** Opening Material provided block **
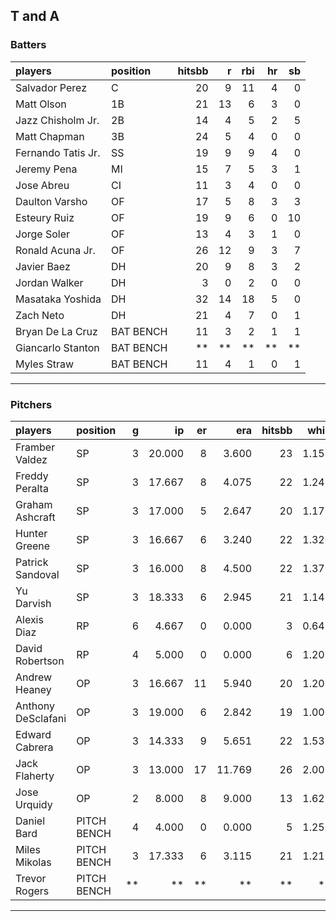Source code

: ## T and A

### Batters

 
|players            |position  | hitsbb|  r| rbi| hr| sb| 
|:------------------|:---------|------:|--:|---:|--:|--:| 
|Salvador Perez     |C         |     20|  9|  11|  4|  0| 
|Matt Olson         |1B        |     21| 13|   6|  3|  0| 
|Jazz Chisholm Jr.  |2B        |     14|  4|   5|  2|  5| 
|Matt Chapman       |3B        |     24|  5|   4|  0|  0| 
|Fernando Tatis Jr. |SS        |     19|  9|   9|  4|  0| 
|Jeremy Pena        |MI        |     15|  7|   5|  3|  1| 
|Jose Abreu         |CI        |     11|  3|   4|  0|  0| 
|Daulton Varsho     |OF        |     17|  5|   8|  3|  3| 
|Esteury Ruiz       |OF        |     19|  9|   6|  0| 10| 
|Jorge Soler        |OF        |     13|  4|   3|  1|  0| 
|Ronald Acuna Jr.   |OF        |     26| 12|   9|  3|  7| 
|Javier Baez        |DH        |     20|  9|   8|  3|  2| 
|Jordan Walker      |DH        |      3|  0|   2|  0|  0| 
|Masataka Yoshida   |DH        |     32| 14|  18|  5|  0| 
|Zach Neto          |DH        |     21|  4|   7|  0|  1| 
|Bryan De La Cruz   |BAT BENCH |     11|  3|   2|  1|  1| 
|Giancarlo Stanton  |BAT BENCH |     **| **|  **| **| **| 
|Myles Straw        |BAT BENCH |     11|  4|   1|  0|  1| 


* * *

### Pitchers

 
|players            |position    |  g|     ip| er|    era| hitsbb|  whip| so|  w| sv| 
|:------------------|:-----------|--:|------:|--:|------:|------:|-----:|--:|--:|--:| 
|Framber Valdez     |SP          |  3| 20.000|  8|  3.600|     23| 1.150| 20|  1|  0| 
|Freddy Peralta     |SP          |  3| 17.667|  8|  4.075|     22| 1.245| 22|  1|  0| 
|Graham Ashcraft    |SP          |  3| 17.000|  5|  2.647|     20| 1.176| 10|  0|  0| 
|Hunter Greene      |SP          |  3| 16.667|  6|  3.240|     22| 1.320| 23|  0|  0| 
|Patrick Sandoval   |SP          |  3| 16.000|  8|  4.500|     22| 1.375| 14|  2|  0| 
|Yu Darvish         |SP          |  3| 18.333|  6|  2.945|     21| 1.145| 20|  2|  0| 
|Alexis Diaz        |RP          |  6|  4.667|  0|  0.000|      3| 0.643|  9|  1|  3| 
|David Robertson    |RP          |  4|  5.000|  0|  0.000|      6| 1.200|  8|  0|  2| 
|Andrew Heaney      |OP          |  3| 16.667| 11|  5.940|     20| 1.200| 15|  1|  0| 
|Anthony DeSclafani |OP          |  3| 19.000|  6|  2.842|     19| 1.000| 14|  2|  0| 
|Edward Cabrera     |OP          |  3| 14.333|  9|  5.651|     22| 1.535| 26|  1|  0| 
|Jack Flaherty      |OP          |  3| 13.000| 17| 11.769|     26| 2.000| 19|  1|  0| 
|Jose Urquidy       |OP          |  2|  8.000|  8|  9.000|     13| 1.625|  6|  1|  0| 
|Daniel Bard        |PITCH BENCH |  4|  4.000|  0|  0.000|      5| 1.250|  3|  0|  0| 
|Miles Mikolas      |PITCH BENCH |  3| 17.333|  6|  3.115|     21| 1.212| 15|  1|  0| 
|Trevor Rogers      |PITCH BENCH | **|     **| **|     **|     **|    **| **| **| **| 


* * *


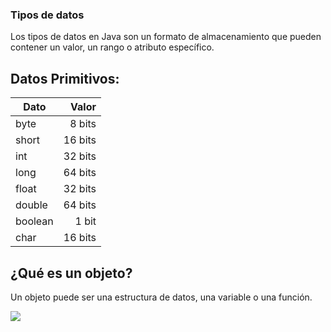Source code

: ### Tipos de datos
Los tipos de datos en Java son un formato de almacenamiento que pueden contener un valor, un rango o atributo específico.
## Datos Primitivos:
|Dato  |Valor |
|-------| ---:|
|byte   | 8 bits|
|short  | 16 bits| 
|int    | 32 bits |
|long   | 64 bits |
|float  | 32 bits |
|double | 64 bits |
|boolean| 1 bit |
|char   | 16 bits |

## ¿Qué es un objeto?
Un objeto puede ser una estructura de datos, una variable o una función. 

![](https://guru99.es/wp-content/uploads/2018/03/a11_5.jpg)




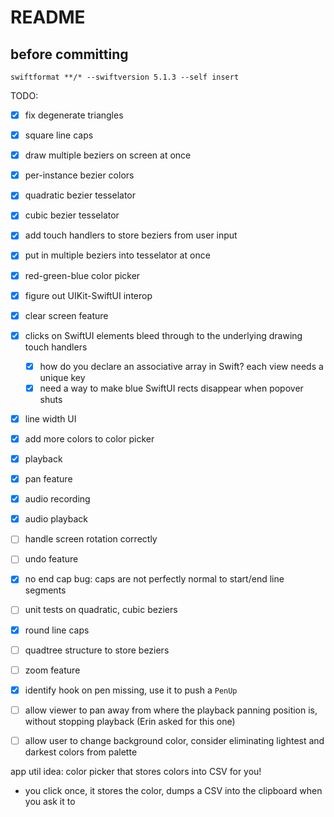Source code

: #  README

## before committing

`swiftformat **/* --swiftversion 5.1.3 --self insert`

TODO:

- [x] fix degenerate triangles
- [x] square line caps
- [x] draw multiple beziers on screen at once
- [x] per-instance bezier colors
- [x] quadratic bezier tesselator
- [x] cubic bezier tesselator
- [x] add touch handlers to store beziers from user input
- [x] put in multiple beziers into tesselator at once
- [x] red-green-blue color picker
- [x] figure out UIKit-SwiftUI interop
- [x] clear screen feature
- [x] clicks on SwiftUI elements bleed through to the underlying drawing touch handlers
    - [x] how do you declare an associative array in Swift? each view needs a unique key
    - [x] need a way to make blue SwiftUI rects disappear when popover shuts
- [x] line width UI
- [x] add more colors to color picker
- [x] playback
- [x] pan feature

- [x] audio recording
- [x] audio playback

- [ ] handle screen rotation correctly
- [ ] undo feature

- [x] no end cap bug: caps are not perfectly normal to start/end line segments
- [ ] unit tests on quadratic, cubic beziers

- [x] round line caps
- [ ] quadtree structure to store beziers
- [ ] zoom feature
- [x] identify hook on pen missing, use it to push a `PenUp`

- [ ] allow viewer to pan away from where the playback panning position is, without stopping playback (Erin asked for this one) 
- [ ] allow user to change background color, consider eliminating lightest and darkest colors from palette

app util idea: color picker that stores colors into CSV for you!
- you click once, it stores the color, dumps a CSV into the clipboard when you ask it to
** Closing Material provided block **
With the pictures excluded, retype the records above verbatim.

Source code

: ## T and A

### Batters

 
|players            |position  | hitsbb|  r| rbi| hr| sb| 
|:------------------|:---------|------:|--:|---:|--:|--:| 
|Salvador Perez     |C         |     20|  9|  11|  4|  0| 
|Matt Olson         |1B        |     21| 13|   6|  3|  0| 
|Jazz Chisholm Jr.  |2B        |     14|  4|   5|  2|  5| 
|Matt Chapman       |3B        |     24|  5|   4|  0|  0| 
|Fernando Tatis Jr. |SS        |     19|  9|   9|  4|  0| 
|Jeremy Pena        |MI        |     15|  7|   5|  3|  1| 
|Jose Abreu         |CI        |     11|  3|   4|  0|  0| 
|Daulton Varsho     |OF        |     17|  5|   8|  3|  3| 
|Esteury Ruiz       |OF        |     19|  9|   6|  0| 10| 
|Jorge Soler        |OF        |     13|  4|   3|  1|  0| 
|Ronald Acuna Jr.   |OF        |     26| 12|   9|  3|  7| 
|Javier Baez        |DH        |     20|  9|   8|  3|  2| 
|Jordan Walker      |DH        |      3|  0|   2|  0|  0| 
|Masataka Yoshida   |DH        |     32| 14|  18|  5|  0| 
|Zach Neto          |DH        |     21|  4|   7|  0|  1| 
|Bryan De La Cruz   |BAT BENCH |     11|  3|   2|  1|  1| 
|Giancarlo Stanton  |BAT BENCH |     **| **|  **| **| **| 
|Myles Straw        |BAT BENCH |     11|  4|   1|  0|  1| 


* * *

### Pitchers

 
|players            |position    |  g|     ip| er|    era| hitsbb|  whip| so|  w| sv| 
|:------------------|:-----------|--:|------:|--:|------:|------:|-----:|--:|--:|--:| 
|Framber Valdez     |SP          |  3| 20.000|  8|  3.600|     23| 1.150| 20|  1|  0| 
|Freddy Peralta     |SP          |  3| 17.667|  8|  4.075|     22| 1.245| 22|  1|  0| 
|Graham Ashcraft    |SP          |  3| 17.000|  5|  2.647|     20| 1.176| 10|  0|  0| 
|Hunter Greene      |SP          |  3| 16.667|  6|  3.240|     22| 1.320| 23|  0|  0| 
|Patrick Sandoval   |SP          |  3| 16.000|  8|  4.500|     22| 1.375| 14|  2|  0| 
|Yu Darvish         |SP          |  3| 18.333|  6|  2.945|     21| 1.145| 20|  2|  0| 
|Alexis Diaz        |RP          |  6|  4.667|  0|  0.000|      3| 0.643|  9|  1|  3| 
|David Robertson    |RP          |  4|  5.000|  0|  0.000|      6| 1.200|  8|  0|  2| 
|Andrew Heaney      |OP          |  3| 16.667| 11|  5.940|     20| 1.200| 15|  1|  0| 
|Anthony DeSclafani |OP          |  3| 19.000|  6|  2.842|     19| 1.000| 14|  2|  0| 
|Edward Cabrera     |OP          |  3| 14.333|  9|  5.651|     22| 1.535| 26|  1|  0| 
|Jack Flaherty      |OP          |  3| 13.000| 17| 11.769|     26| 2.000| 19|  1|  0| 
|Jose Urquidy       |OP          |  2|  8.000|  8|  9.000|     13| 1.625|  6|  1|  0| 
|Daniel Bard        |PITCH BENCH |  4|  4.000|  0|  0.000|      5| 1.250|  3|  0|  0| 
|Miles Mikolas      |PITCH BENCH |  3| 17.333|  6|  3.115|     21| 1.212| 15|  1|  0| 
|Trevor Rogers      |PITCH BENCH | **|     **| **|     **|     **|    **| **| **| **| 


* * *


Source code

: ### Tipos de datos
Los tipos de datos en Java son un formato de almacenamiento que pueden contener un valor, un rango o atributo específico.
## Datos Primitivos:
|Dato  |Valor |
|-------| ---:|
|byte   | 8 bits|
|short  | 16 bits| 
|int    | 32 bits |
|long   | 64 bits |
|float  | 32 bits |
|double | 64 bits |
|boolean| 1 bit |
|char   | 16 bits |

## ¿Qué es un objeto?
Un objeto puede ser una estructura de datos, una variable o una función. 

![](https://guru99.es/wp-content/uploads/2018/03/a11_5.jpg)




Source code

: #  README

## before committing

`swiftformat **/* --swiftversion 5.1.3 --self insert`

TODO:

- [x] fix degenerate triangles
- [x] square line caps
- [x] draw multiple beziers on screen at once
- [x] per-instance bezier colors
- [x] quadratic bezier tesselator
- [x] cubic bezier tesselator
- [x] add touch handlers to store beziers from user input
- [x] put in multiple beziers into tesselator at once
- [x] red-green-blue color picker
- [x] figure out UIKit-SwiftUI interop
- [x] clear screen feature
- [x] clicks on SwiftUI elements bleed through to the underlying drawing touch handlers
    - [x] how do you declare an associative array in Swift? each view needs a unique key
    - [x] need a way to make blue SwiftUI rects disappear when popover shuts
- [x] line width UI
- [x] add more colors to color picker
- [x] playback
- [x] pan feature

- [x] audio recording
- [x] audio playback

- [ ] handle screen rotation correctly
- [ ] undo feature

- [x] no end cap bug: caps are not perfectly normal to start/end line segments
- [ ] unit tests on quadratic, cubic beziers

- [x] round line caps
- [ ] quadtree structure to store beziers
- [ ] zoom feature
- [x] identify hook on pen missing, use it to push a `PenUp`

- [ ] allow viewer to pan away from where the playback panning position is, without stopping playback (Erin asked for this one) 
- [ ] allow user to change background color, consider eliminating lightest and darkest colors from palette

app util idea: color picker that stores colors into CSV for you!
- you click once, it stores the color, dumps a CSV into the clipboard when you ask it to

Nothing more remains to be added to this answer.